A Service to the Internet Community
Provided by the Info Scout and the InterNIC
The Scout Report is a weekly publication offering a selection of new and newly discovered Internet resources of interest to researchers and educators, the InterNIC's primary audience. However everyone is welcome to subscribe to one of the mailing lists (plain text or HTML) or visit the Web version of the Scout Report on the InterNIC server:
http://rs.intetnic.net/scout_report-index.html
Additional information and detailed access and subscription instructions are included at the end of each Scout Report.
Highlights In This Week's Report:
- RealAudio
- The CoVIS Project for K-12 learning in the Geosciences
- Nebraska Center for Writers
- Thesis discusses high-speed residential Internet access
- RockOnTV
World Wide Web:
- Elementary Science This Month is a free online Magazine for elementary aged students and the teachers who teach them. It features science activities with easily obtainable materials, profiles of eminent scientists and a featured animal of the month. Also a map and description of the months night sky. It is updated on the 25th of each month. ESTM for October is ready and online. It features a new, more streamlined format.

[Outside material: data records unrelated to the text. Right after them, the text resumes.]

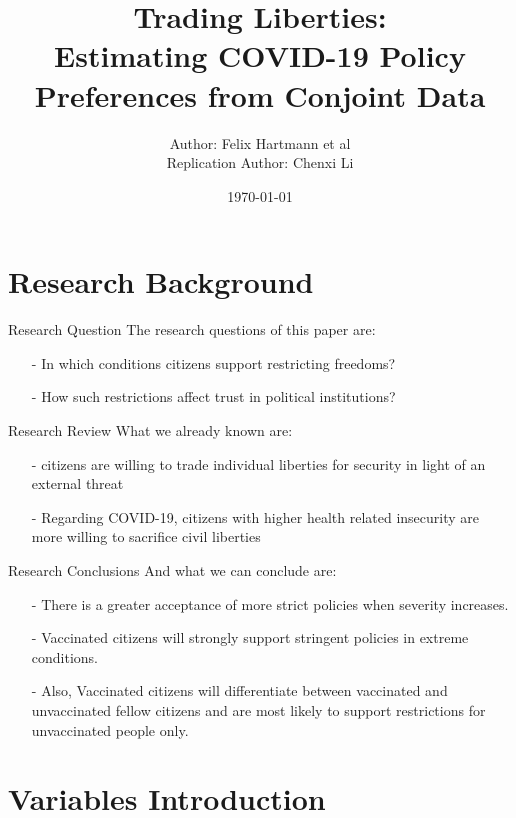 \documentclass{beamer}
\title{Trading Liberties: \\
Estimating COVID-19 Policy Preferences from Conjoint Data}
\date{\today}
\author{Author: Felix Hartmann et al \\
Replication Author: Chenxi Li}
\institute{Trinity College Dublin\\College Green, Dublin 2}
\begin{document}
\maketitle

\section{Research Background}

\begin{frame}{Research Question}
	\noindent The research questions of this paper are:
	\begin{itemize}
		\item[-] In which conditions citizens support restricting freedoms?
		\item[-] How such restrictions affect trust in political institutions?
	\end{itemize}
\end{frame}

\begin{frame}{Research Review}
\noindent What we already known are:
\begin{itemize}
	\item[-] citizens are willing to trade individual liberties for security in light of an external threat \citep{davis2004civil}
	\item[-] Regarding COVID-19, citizens with higher health related insecurity are more willing to sacrifice civil liberties \citep{stantcheva2020civil}
\end{itemize}
\end{frame}

\begin{frame}{Research Conclusions}
\noindent And what we can conclude are:
\begin{itemize}
	\item[-] There is a greater acceptance of more strict policies when severity increases.
	\item[-] Vaccinated citizens will strongly support stringent policies in extreme conditions.
	\item[-] Also, Vaccinated citizens will differentiate between vaccinated and unvaccinated fellow citizens and are most likely to support restrictions for unvaccinated people only.  
\end{itemize}
\end{frame}

\section{Variables Introduction}
\end{document}
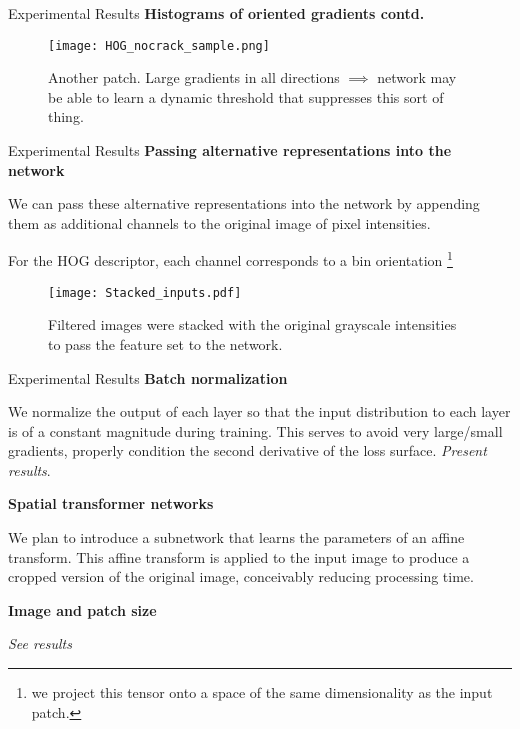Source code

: \documentclass[10pt]{beamer}
\begin{document}
\begin{frame}{Experimental Results}
\textbf{Histograms of oriented gradients contd.}

\begin{figure}
	\texttt{[image: HOG\_nocrack\_sample.png]}
	\caption{Another patch. Large gradients in all directions $\implies$ network may be able to learn a dynamic threshold that suppresses this sort of thing.}
\end{figure}

\end{frame}

\begin{frame}{Experimental Results}
\textbf{Passing alternative representations into the network}

We can pass these alternative representations into the network by appending them as additional channels to the original image of pixel intensities.

For the HOG descriptor, each channel corresponds to a bin orientation \footnote{we project this tensor onto a space of the same dimensionality as the input patch.}
\begin{figure}
	\texttt{[image: Stacked\_inputs.pdf]}
	\caption{Filtered images were stacked with the original grayscale intensities to pass the feature set to the network.}
\end{figure}

\end{frame}

\begin{frame}{Experimental Results}
\textbf{Batch normalization}

We normalize the output of each layer so that the input distribution to each layer is of a constant magnitude during training. This serves to avoid very large/small gradients, properly condition the second derivative of the loss surface. \emph{Present results}.

\textbf{Spatial transformer networks}

We plan to introduce a subnetwork that learns the parameters of an affine transform. This affine transform is applied to the input image to produce a cropped version of the original image, conceivably reducing processing time.

\textbf{Image and patch size}

\emph{See results }


\end{frame}
\end{document}
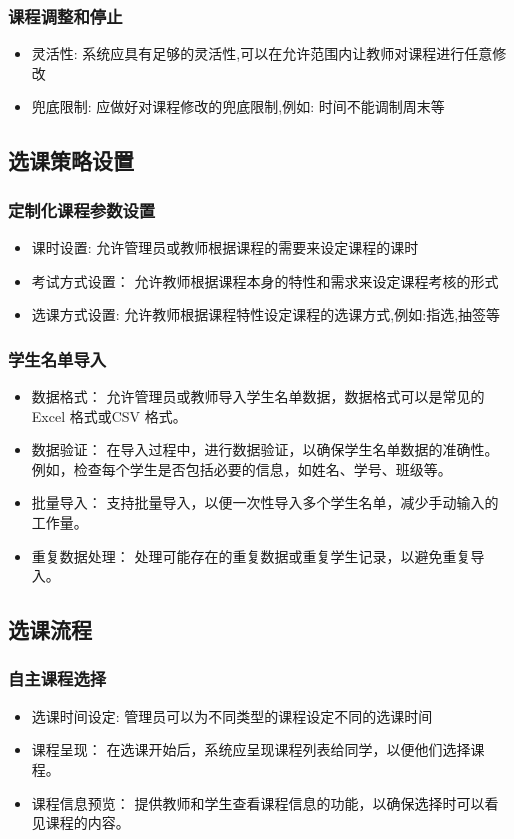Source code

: \documentclass{article}
\begin{document}
\subsubsection{课程调整和停止}
\begin{itemize}
        \item 灵活性: 系统应具有足够的灵活性,可以在允许范围内让教师对课程进行任意修改
        \item 兜底限制: 应做好对课程修改的兜底限制,例如: 时间不能调制周末等
\end{itemize}

\subsection{选课策略设置}
\subsubsection{定制化课程参数设置}
\begin{itemize}
        \item 课时设置: 允许管理员或教师根据课程的需要来设定课程的课时
        \item 考试方式设置： 允许教师根据课程本身的特性和需求来设定课程考核的形式
        \item 选课方式设置: 允许教师根据课程特性设定课程的选课方式,例如:指选,抽签等
\end{itemize}
\subsubsection{学生名单导入}
\begin{itemize}
        \item 数据格式： 允许管理员或教师导入学生名单数据，数据格式可以是常见的 Excel 格式或CSV 格式。
        \item 数据验证： 在导入过程中，进行数据验证，以确保学生名单数据的准确性。例如，检查每个学生是否包括必要的信息，如姓名、学号、班级等。
        \item 批量导入： 支持批量导入，以便一次性导入多个学生名单，减少手动输入的工作量。
        \item 重复数据处理： 处理可能存在的重复数据或重复学生记录，以避免重复导入。
\end{itemize}

\subsection{选课流程}
\subsubsection{自主课程选择}
\begin{itemize}
        \item 选课时间设定: 管理员可以为不同类型的课程设定不同的选课时间
        \item 课程呈现： 在选课开始后，系统应呈现课程列表给同学，以便他们选择课程。
        \item 课程信息预览： 提供教师和学生查看课程信息的功能，以确保选择时可以看见课程的内容。
\end{itemize}
 
\end{document}
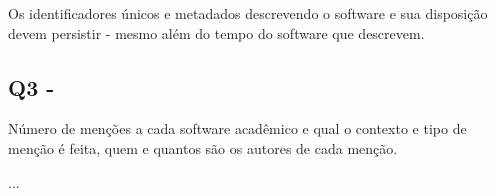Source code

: 
Os identificadores únicos e metadados descrevendo o software e sua disposição
devem persistir - mesmo além do tempo do software que descrevem.



\subsection{Q3 - \EstudoUmQuestaoTres}

Número de menções a cada software acadêmico e qual o contexto e tipo de menção
é feita, quem e quantos são os autores de cada menção.

...


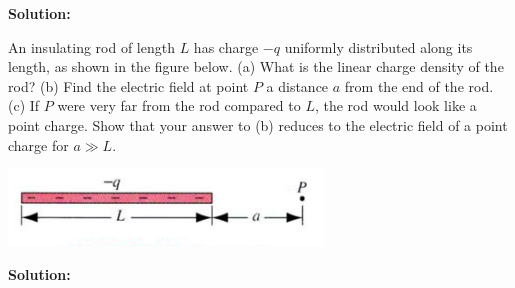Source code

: \documentclass[11pt]{article}
\begin{document}
\textbf{Solution:}


\clearpage

\begin{problem}[\P (E26.18)]
An insulating rod of length $L$ has charge $-q$ uniformly distributed along its length, as shown in the figure below. (a) What is the linear charge density of the rod? (b) Find the electric
field at point $P$ a distance $a$ from the end of the rod. (c) If $P$ were very far from the rod compared to $L$, the rod would look like a point charge. Show that your answer to (b) reduces to the electric field of a point charge for $a \gg L$.
\begin{center}
\includegraphics[scale=0.75]{prob6.png}
\end{center}
\end{problem}


\textbf{Solution:}


\clearpage
\end{document}
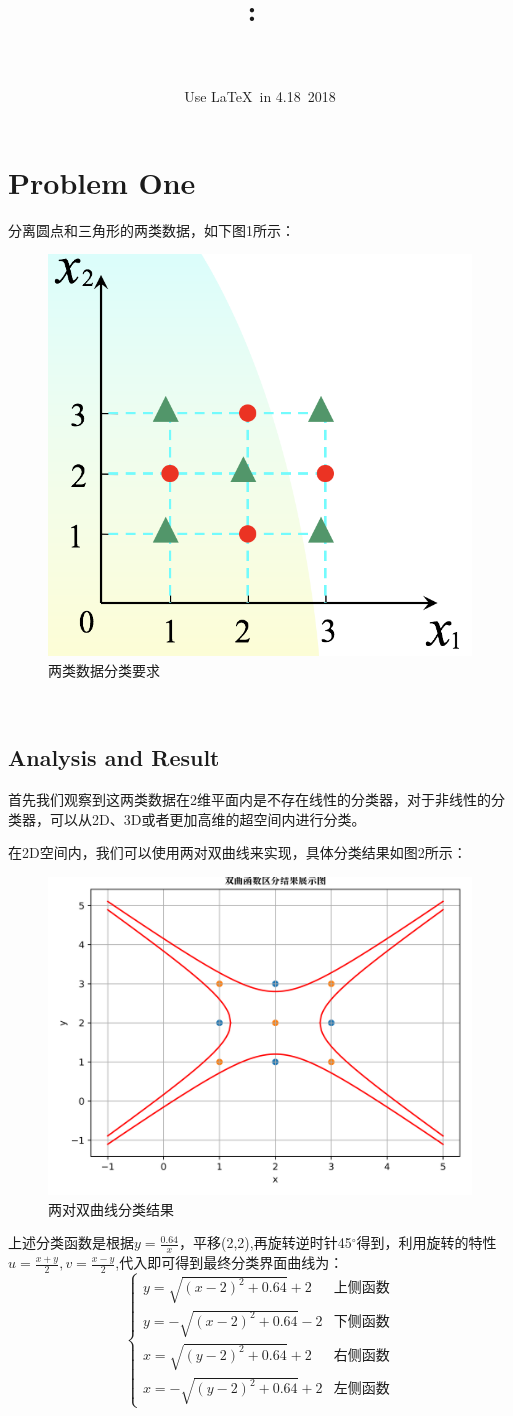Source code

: \documentclass{article}
\title{
    \vspace{2in}
    \textmd{\textbf{\hmwkClass:\ \hmwkTitle}}\\
    \vspace{0.5cm}\LARGE{\textit{\hmwkClassInstructor}}
    \vspace{4in}
}
\author{\hmwkAuthorName\\
{\schoolID}\\
Use \LaTeX ~in 4.18~2018}
\date{}
\newcommand{\hs}{\hspace{2em}}
\begin{document}
\maketitle
\setcounter{page}{0}
\thispagestyle{empty}
\pagebreak

\section{Problem One}
{}

\hs 分离圆点和三角形的两类数据，如下图1所示：
\begin{figure}[htbp]
	\centering
	\includegraphics[width=0.35\linewidth]{img//fig0.png}
	\caption{两类数据分类要求}
\end{figure}\\[-0.5cm]
\subsection*{Analysis and Result}

\hs 首先我们观察到这两类数据在2维平面内是不存在线性的分类器，对于非线性的分类器，可以从2D、3D或者更加高维的超空间内进行分类。\\


{}

\hs 在2D空间内，我们可以使用两对双曲线来实现，具体分类结果如图2所示：
\begin{figure}[htbp]
	\centering
	\includegraphics[width=0.45\linewidth]{img//fig2.png}
	\caption{两对双曲线分类结果}
\end{figure}

上述分类函数是根据$y=\frac{0.64}{x}$，平移(2,2),再旋转逆时针45$^\circ$得到，利用旋转的特性$u=\frac{x+y}{2},v=\frac{x-y}{2}$,代入即可得到最终分类界面曲线为：
\begin{equation*}
\left\lbrace \begin{array}{cc}
y = \sqrt{(x-2)^2+0.64}+2 & \text{上侧函数} \\
y = -\sqrt{(x-2)^2+0.64}-2 & \text{下侧函数}\\
x = \sqrt{(y-2)^2+0.64}+2 & \text{右侧函数} \\
x = -\sqrt{(y-2)^2+0.64}+2 & \text{左侧函数}
\end{array}\right. 
\end{equation*}\\
\end{document}
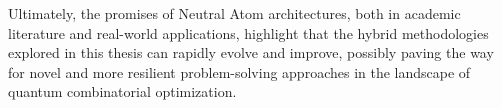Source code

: Ultimately, the promises of Neutral Atom architectures, both in academic literature and real-world applications, highlight that the hybrid methodologies explored in this thesis can rapidly evolve and improve, possibly paving the way for novel and more resilient problem-solving approaches in the landscape of quantum combinatorial optimization.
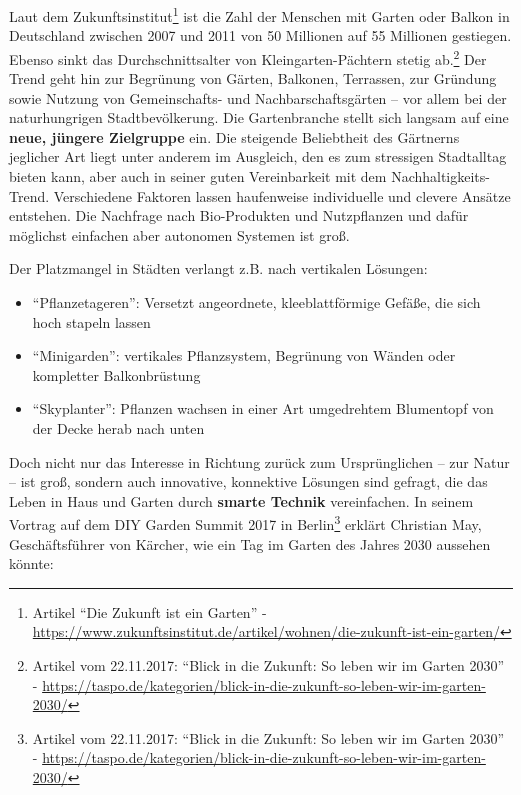 Laut dem Zukunftsinstitut\footnote{Artikel ``Die Zukunft ist ein
  Garten'' -
  \url{https://www.zukunftsinstitut.de/artikel/wohnen/die-zukunft-ist-ein-garten/}}
ist die Zahl der Menschen mit Garten oder Balkon in Deutschland zwischen
2007 und 2011 von 50 Millionen auf 55 Millionen gestiegen. Ebenso sinkt
das Durchschnittsalter von Kleingarten-Pächtern stetig ab.\footnote{Artikel
  vom 22.11.2017: ``Blick in die Zukunft: So leben wir im Garten 2030''
  -
  \url{https://taspo.de/kategorien/blick-in-die-zukunft-so-leben-wir-im-garten-2030/}}
Der Trend geht hin zur Begrünung von Gärten, Balkonen, Terrassen, zur
Gründung sowie Nutzung von Gemeinschafts- und Nachbarschaftsgärten --
vor allem bei der naturhungrigen Stadtbevölkerung. Die Gartenbranche
stellt sich langsam auf eine \textbf{neue, jüngere Zielgruppe} ein. Die
steigende Beliebtheit des Gärtnerns jeglicher Art liegt unter anderem im
Ausgleich, den es zum stressigen Stadtalltag bieten kann, aber auch in
seiner guten Vereinbarkeit mit dem Nachhaltigkeits-Trend. Verschiedene
Faktoren lassen haufenweise individuelle und clevere Ansätze entstehen.
Die Nachfrage nach Bio-Produkten und Nutzpflanzen und dafür möglichst
einfachen aber autonomen Systemen ist groß.

Der Platzmangel in Städten verlangt z.B. nach vertikalen Lösungen:

\begin{itemize}
\tightlist
\item
  ``Pflanzetageren'': Versetzt angeordnete, kleeblattförmige Gefäße, die
  sich hoch stapeln lassen
\item
  ``Minigarden'': vertikales Pflanzsystem, Begrünung von Wänden oder
  kompletter Balkonbrüstung
\item
  ``Skyplanter'': Pflanzen wachsen in einer Art umgedrehtem Blumentopf
  von der Decke herab nach unten
\end{itemize}

Doch nicht nur das Interesse in Richtung zurück zum Ursprünglichen --
zur Natur -- ist groß, sondern auch innovative, konnektive Lösungen sind
gefragt, die das Leben in Haus und Garten durch \textbf{smarte Technik}
vereinfachen. In seinem Vortrag auf dem DIY Garden Summit 2017 in
Berlin\footnote{Artikel vom 22.11.2017: ``Blick in die Zukunft: So leben
  wir im Garten 2030'' -
  \url{https://taspo.de/kategorien/blick-in-die-zukunft-so-leben-wir-im-garten-2030/}}
erklärt Christian May, Geschäftsführer von Kärcher, wie ein Tag im
Garten des Jahres 2030 aussehen könnte:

http://www.lme.mankato.msus.edu/ci/elem.sci.html - ENVIROFACTS contains the public information (FOIA information) from several EPA database systems including: FINDS, PCS, TRIS, CERCLIS, and RCRIS. The Web pages supply a description of each system, information on the data elements which are part of each system, and an HTML Form query page allowing the databases to be searched by City or Zipcode for a list of facilities. New, more flexible, query forms are planned for incorporation into the Web pages during October 1995. The database was initially released March 31, 1995 and the capabilities in the new forms have been based on the public feedback to date.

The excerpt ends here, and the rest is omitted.